→ Required work
Word for word, repeat each record that follows.

Saved entries:
= Beginning of Section =

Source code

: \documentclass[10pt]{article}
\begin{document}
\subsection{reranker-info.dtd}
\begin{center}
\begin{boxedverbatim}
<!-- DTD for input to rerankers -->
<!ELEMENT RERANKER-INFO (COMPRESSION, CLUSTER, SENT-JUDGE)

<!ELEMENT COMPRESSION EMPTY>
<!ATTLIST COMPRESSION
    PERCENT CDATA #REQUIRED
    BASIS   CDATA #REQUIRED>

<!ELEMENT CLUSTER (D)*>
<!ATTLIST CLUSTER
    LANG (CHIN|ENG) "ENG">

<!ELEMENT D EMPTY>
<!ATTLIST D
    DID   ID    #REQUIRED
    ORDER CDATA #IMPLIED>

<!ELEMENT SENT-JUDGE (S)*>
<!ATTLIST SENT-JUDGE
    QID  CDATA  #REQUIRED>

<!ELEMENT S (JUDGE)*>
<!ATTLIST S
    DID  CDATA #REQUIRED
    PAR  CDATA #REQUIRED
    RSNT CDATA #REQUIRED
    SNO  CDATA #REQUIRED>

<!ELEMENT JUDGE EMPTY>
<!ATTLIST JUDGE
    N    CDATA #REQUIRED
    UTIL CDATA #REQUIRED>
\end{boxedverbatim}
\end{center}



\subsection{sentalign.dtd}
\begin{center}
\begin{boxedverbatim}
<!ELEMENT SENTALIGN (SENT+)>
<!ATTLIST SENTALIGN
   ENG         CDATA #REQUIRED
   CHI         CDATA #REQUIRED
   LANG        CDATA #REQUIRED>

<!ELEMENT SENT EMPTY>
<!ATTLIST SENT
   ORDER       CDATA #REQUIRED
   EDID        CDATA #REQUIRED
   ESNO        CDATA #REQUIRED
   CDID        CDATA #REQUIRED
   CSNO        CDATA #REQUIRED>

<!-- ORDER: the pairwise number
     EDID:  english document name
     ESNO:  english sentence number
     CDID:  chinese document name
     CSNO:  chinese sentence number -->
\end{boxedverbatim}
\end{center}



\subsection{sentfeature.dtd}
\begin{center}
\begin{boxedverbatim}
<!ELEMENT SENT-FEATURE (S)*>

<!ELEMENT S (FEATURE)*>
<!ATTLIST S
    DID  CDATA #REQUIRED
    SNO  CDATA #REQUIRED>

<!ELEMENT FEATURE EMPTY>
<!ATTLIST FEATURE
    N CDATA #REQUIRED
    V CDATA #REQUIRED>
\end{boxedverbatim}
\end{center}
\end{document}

= End of Section =

→ Task response
Source code

: \documentclass[10pt]{article}
\begin{document}
\subsection{reranker-info.dtd}
\begin{center}
\begin{boxedverbatim}
<!-- DTD for input to rerankers -->
<!ELEMENT RERANKER-INFO (COMPRESSION, CLUSTER, SENT-JUDGE)

<!ELEMENT COMPRESSION EMPTY>
<!ATTLIST COMPRESSION
    PERCENT CDATA #REQUIRED
    BASIS   CDATA #REQUIRED>

<!ELEMENT CLUSTER (D)*>
<!ATTLIST CLUSTER
    LANG (CHIN|ENG) "ENG">

<!ELEMENT D EMPTY>
<!ATTLIST D
    DID   ID    #REQUIRED
    ORDER CDATA #IMPLIED>

<!ELEMENT SENT-JUDGE (S)*>
<!ATTLIST SENT-JUDGE
    QID  CDATA  #REQUIRED>

<!ELEMENT S (JUDGE)*>
<!ATTLIST S
    DID  CDATA #REQUIRED
    PAR  CDATA #REQUIRED
    RSNT CDATA #REQUIRED
    SNO  CDATA #REQUIRED>

<!ELEMENT JUDGE EMPTY>
<!ATTLIST JUDGE
    N    CDATA #REQUIRED
    UTIL CDATA #REQUIRED>
\end{boxedverbatim}
\end{center}



\subsection{sentalign.dtd}
\begin{center}
\begin{boxedverbatim}
<!ELEMENT SENTALIGN (SENT+)>
<!ATTLIST SENTALIGN
   ENG         CDATA #REQUIRED
   CHI         CDATA #REQUIRED
   LANG        CDATA #REQUIRED>

<!ELEMENT SENT EMPTY>
<!ATTLIST SENT
   ORDER       CDATA #REQUIRED
   EDID        CDATA #REQUIRED
   ESNO        CDATA #REQUIRED
   CDID        CDATA #REQUIRED
   CSNO        CDATA #REQUIRED>

<!-- ORDER: the pairwise number
     EDID:  english document name
     ESNO:  english sentence number
     CDID:  chinese document name
     CSNO:  chinese sentence number -->
\end{boxedverbatim}
\end{center}



\subsection{sentfeature.dtd}
\begin{center}
\begin{boxedverbatim}
<!ELEMENT SENT-FEATURE (S)*>

<!ELEMENT S (FEATURE)*>
<!ATTLIST S
    DID  CDATA #REQUIRED
    SNO  CDATA #REQUIRED>

<!ELEMENT FEATURE EMPTY>
<!ATTLIST FEATURE
    N CDATA #REQUIRED
    V CDATA #REQUIRED>
\end{boxedverbatim}
\end{center}
\end{document}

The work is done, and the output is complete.